Lyrics from “Panis et Circenses” (Bread and Circus) by  Gilberto Gil & Caetano Veloso with Os Mutantes; arrangement and sound by Rogério Duprat

Album:  Tropicalia: ou Panis et Circensis (1968) & Os Mutantes (1968)

I wanted to sing my song, illuminated by the sun

I unfurled the sails on the masts in the air

I set free the tigers and the lions in backyards

But the people in the dining room

Are busy being born and dying

I ordered that a knife be made, of pure shiny steel

To kill my love, and I killed…

At 5 o’clock, on the Central Avenue

But the people in the dining room

Are busy being born and dying

I ordered planted

Leaves of dreams in the garden

The leaves know how to seek the sun

And the roots, to seek, to seek

But the people in the dining room

Those people in the dining room

They’re the people in the dining room

But the people in the dining room

Are busy being born and dying

— Interpretation —

The album cover from the 1968 collaboration album “Tropicalia or Panis et Circensis” is a parody of a bourgeois family photo. The photo illustrates the theme of the album’s title track, which satirizes bourgeois family life.

The title “Bread and Circuses” is an allusion to the classical poet Juvenal, author of the Satireswho scorned ancient Romans for their easy and predictable manipulation through bread and circus — or the diversion of food and games.  The song, in turn, is a satire of bourgeois conventions. In the lyrics, a first-person poetic voice tries desperately to alarm the family, to snap them out of their mental and physical stagnation; the attempt is futile.  During these early years of military rule in Brazil, when economic liberalization brought quick financial boons to the complaisant and complicit upper middle class, expressions of rejection of these mores were frequent in Brazilian music. (Ouro de Tolo carried quite a similar message, as did Chico Buarque’s Valsinha).

Brazil’s armed forces seized power in 1964 and, adopting the mantra “Brazil: Love it or leave it,” imposed an overbearing nationalism on all aspects of civil and cultural life in the country, including popular music.  Still, up until 1969 and Institutional Act V (AI-5), the government tolerated a leftist subculture.  The left,  in response to the military’s nationalism, embraced popular music as a tool for resistance, promoting its own radically nationalistic music, but in the name of anti-imperialism rather than social control.

At the time, urban popular music was roughly divided into two camps: the first, that of Música Popular Brasileira (MPB), an eclectic and ever-evolving style whose affiliates – including icons like Edu Lobo and Elis Regina –   defended ‘authenticity’ and purity in Brazilian music; and the second, the international rock movement called the Jovem Guarda (Young Guard), whom the MPB camp felt was politically and culturally “alienated” (while MPB was culturally “engaged”).

But in 1967, Caetano Veloso and Gilberto Gil – and their friends, including Os Mutantes – brought an end to this dichotomy when they took the stage at the immensely popular Third Festival of Brazilian Popular Music.
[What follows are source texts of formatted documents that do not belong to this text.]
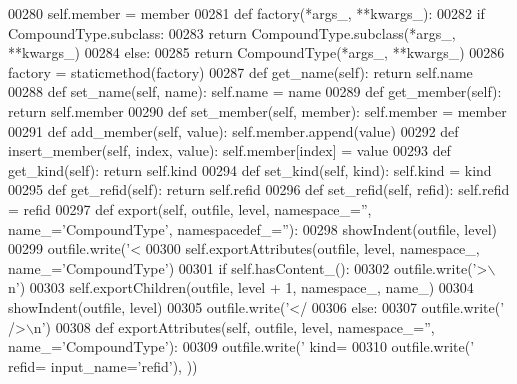 \begin{DoxyCode}
{{{{{{{{{{{{{{{{{{{{{{{{00280             self.member = member
00281     \textcolor{keyword}{def }factory(*args\_, **kwargs\_):
00282         \textcolor{keywordflow}{if} CompoundType.subclass:
00283             \textcolor{keywordflow}{return} CompoundType.subclass(*args\_, **kwargs\_)
00284         \textcolor{keywordflow}{else}:
00285             \textcolor{keywordflow}{return} CompoundType(*args\_, **kwargs\_)
00286     factory = staticmethod(factory)
00287     \textcolor{keyword}{def }get_name(self): \textcolor{keywordflow}{return} self.name
00288     \textcolor{keyword}{def }set_name(self, name): self.name = name
00289     \textcolor{keyword}{def }get_member(self): \textcolor{keywordflow}{return} self.member
00290     \textcolor{keyword}{def }set_member(self, member): self.member = member
00291     \textcolor{keyword}{def }add_member(self, value): self.member.append(value)
00292     \textcolor{keyword}{def }insert_member(self, index, value): self.member[index] = value
00293     \textcolor{keyword}{def }get_kind(self): \textcolor{keywordflow}{return} self.kind
00294     \textcolor{keyword}{def }set_kind(self, kind): self.kind = kind
00295     \textcolor{keyword}{def }get_refid(self): \textcolor{keywordflow}{return} self.refid
00296     \textcolor{keyword}{def }set_refid(self, refid): self.refid = refid
00297     \textcolor{keyword}{def }export(self, outfile, level, namespace\_='', name\_='CompoundType', namespacedef\_=''):
00298         showIndent(outfile, level)
00299         outfile.write(\textcolor{stringliteral}{'<%
00300         self.exportAttributes(outfile, level, namespace\_, name\_=\textcolor{stringliteral}{'CompoundType'})
00301         \textcolor{keywordflow}{if} self.hasContent_():
00302             outfile.write(\textcolor{stringliteral}{'>\(\backslash\)n'})
00303             self.exportChildren(outfile, level + 1, namespace\_, name\_)
00304             showIndent(outfile, level)
00305             outfile.write(\textcolor{stringliteral}{'</%
00306         \textcolor{keywordflow}{else}:
00307             outfile.write(\textcolor{stringliteral}{' />\(\backslash\)n'})
00308     \textcolor{keyword}{def }exportAttributes(self, outfile, level, namespace\_='', name\_='CompoundType'):
00309         outfile.write(\textcolor{stringliteral}{' kind=%
00310         outfile.write(\textcolor{stringliteral}{' refid=%
      input\_name=\textcolor{stringliteral}{'refid'}), ))
}}}}}}}}}}}}}}}}}}}}}}}}}}}}
\end{DoxyCode}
They stunned the crowd (including almost any Brazilian with access to a television) and their critics with their innovative style, fusing international and local musical forms. The movement, which quickly became known as Tropicalismo, used foreign sounds and instruments along with typical Brazilian ones to make uniquely Brazilian music, while lyrically satirizing the extremes on both ends of the musical debate.

The rock group Os Mutantes was fundamental to the Tropicália movement: Os Mutantes represented the São Paulo contingent, while artists like Gil, Veloso, Tom Zé, Gal Costa and Maria Bethânia made up the Bahian contingent. The two groups met in São Paulo in 1967, through mutual friend and poet Augusto dos Campos.  Brothers Arnoldo Baptista and Sérgio Dias Baptista had formed Os Mutantes in 1966, with Brazilian rock icon Rita Lee as the lead vocalist.  In 1968 the collective released the collaborative album Tropicalia: Ou Panis et Circensis, which was hailed as the Brazilian response to the Beatles’ Sgt. Pepper’s Lonely Hearts Club Band.

By 1969, Gilberto Gil and Caetano Veloso were forced into exile by the military government.